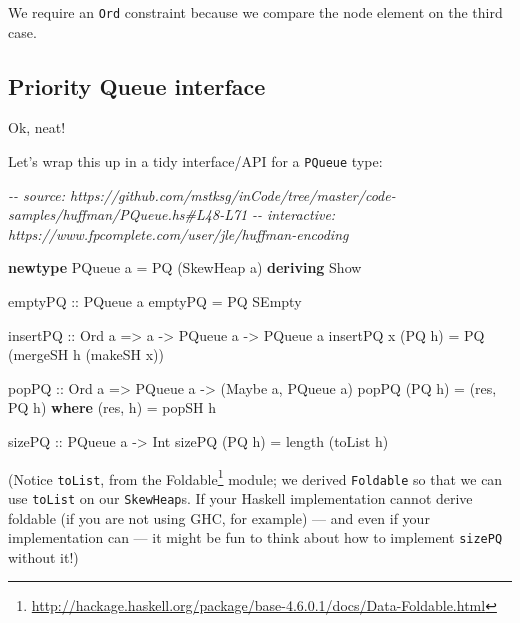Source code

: \documentclass[]{article}
\newenvironment{Shaded}{}{}
\newcommand{\CommentTok}[1]{\textcolor[rgb]{0.38,0.63,0.69}{\textit{#1}}}
\newcommand{\DataTypeTok}[1]{\textcolor[rgb]{0.56,0.13,0.00}{#1}}
\newcommand{\FunctionTok}[1]{\textcolor[rgb]{0.02,0.16,0.49}{#1}}
\newcommand{\KeywordTok}[1]{\textcolor[rgb]{0.00,0.44,0.13}{\textbf{#1}}}
\newcommand{\NormalTok}[1]{#1}
\newcommand{\OtherTok}[1]{\textcolor[rgb]{0.00,0.44,0.13}{#1}}
\renewcommand{\href}[2]{#2\footnote{\url{#1}}}
\begin{document}
We require an \texttt{Ord} constraint because we compare the node element on the
third case.

\subsection{Priority Queue interface}\label{priority-queue-interface}

Ok, neat!

Let's wrap this up in a tidy interface/API for a \texttt{PQueue} type:

\begin{Shaded}
\begin{Highlighting}[]
\CommentTok{{-}{-} source: https://github.com/mstksg/inCode/tree/master/code{-}samples/huffman/PQueue.hs\#L48{-}L71}
\CommentTok{{-}{-} interactive: https://www.fpcomplete.com/user/jle/huffman{-}encoding}

\KeywordTok{newtype} \DataTypeTok{PQueue}\NormalTok{ a }\OtherTok{=} \DataTypeTok{PQ}\NormalTok{ (}\DataTypeTok{SkewHeap}\NormalTok{ a) }\KeywordTok{deriving} \DataTypeTok{Show}

\OtherTok{emptyPQ ::} \DataTypeTok{PQueue}\NormalTok{ a}
\NormalTok{emptyPQ }\OtherTok{=} \DataTypeTok{PQ} \DataTypeTok{SEmpty}

\OtherTok{insertPQ ::} \DataTypeTok{Ord}\NormalTok{ a }\OtherTok{=\textgreater{}}\NormalTok{ a }\OtherTok{{-}\textgreater{}} \DataTypeTok{PQueue}\NormalTok{ a }\OtherTok{{-}\textgreater{}} \DataTypeTok{PQueue}\NormalTok{ a}
\NormalTok{insertPQ x (}\DataTypeTok{PQ}\NormalTok{ h) }\OtherTok{=} \DataTypeTok{PQ}\NormalTok{ (mergeSH h (makeSH x))}

\OtherTok{popPQ ::} \DataTypeTok{Ord}\NormalTok{ a }\OtherTok{=\textgreater{}} \DataTypeTok{PQueue}\NormalTok{ a }\OtherTok{{-}\textgreater{}}\NormalTok{ (}\DataTypeTok{Maybe}\NormalTok{ a, }\DataTypeTok{PQueue}\NormalTok{ a)}
\NormalTok{popPQ (}\DataTypeTok{PQ}\NormalTok{ h) }\OtherTok{=}\NormalTok{ (res, }\DataTypeTok{PQ}\NormalTok{ h\textquotesingle{})}
  \KeywordTok{where}
\NormalTok{    (res, h\textquotesingle{}) }\OtherTok{=}\NormalTok{ popSH h}

\OtherTok{sizePQ ::} \DataTypeTok{PQueue}\NormalTok{ a }\OtherTok{{-}\textgreater{}} \DataTypeTok{Int}
\NormalTok{sizePQ (}\DataTypeTok{PQ}\NormalTok{ h) }\OtherTok{=} \FunctionTok{length}\NormalTok{ (toList h)}
\end{Highlighting}
\end{Shaded}

(Notice \texttt{toList}, from the
\href{http://hackage.haskell.org/package/base-4.6.0.1/docs/Data-Foldable.html}{Foldable}
module; we derived \texttt{Foldable} so that we can use \texttt{toList} on our
\texttt{SkewHeap}s. If your Haskell implementation cannot derive foldable (if
you are not using GHC, for example) --- and even if your implementation can ---
it might be fun to think about how to implement \texttt{sizePQ} without it!)
\end{document}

----------------------------------------

Scan the entries above. Copy each line that has the string "popPQ".

Answer to this problem:
\OtherTok{popPQ ::} \DataTypeTok{Ord}\NormalTok{ a }\OtherTok{=\textgreater{}} \DataTypeTok{PQueue}\NormalTok{ a }\OtherTok{{-}\textgreater{}}\NormalTok{ (}\DataTypeTok{Maybe}\NormalTok{ a, }\DataTypeTok{PQueue}\NormalTok{ a)}
\NormalTok{popPQ (}\DataTypeTok{PQ}\NormalTok{ h) }\OtherTok{=}\NormalTok{ (res, }\DataTypeTok{PQ}\NormalTok{ h\textquotesingle{})}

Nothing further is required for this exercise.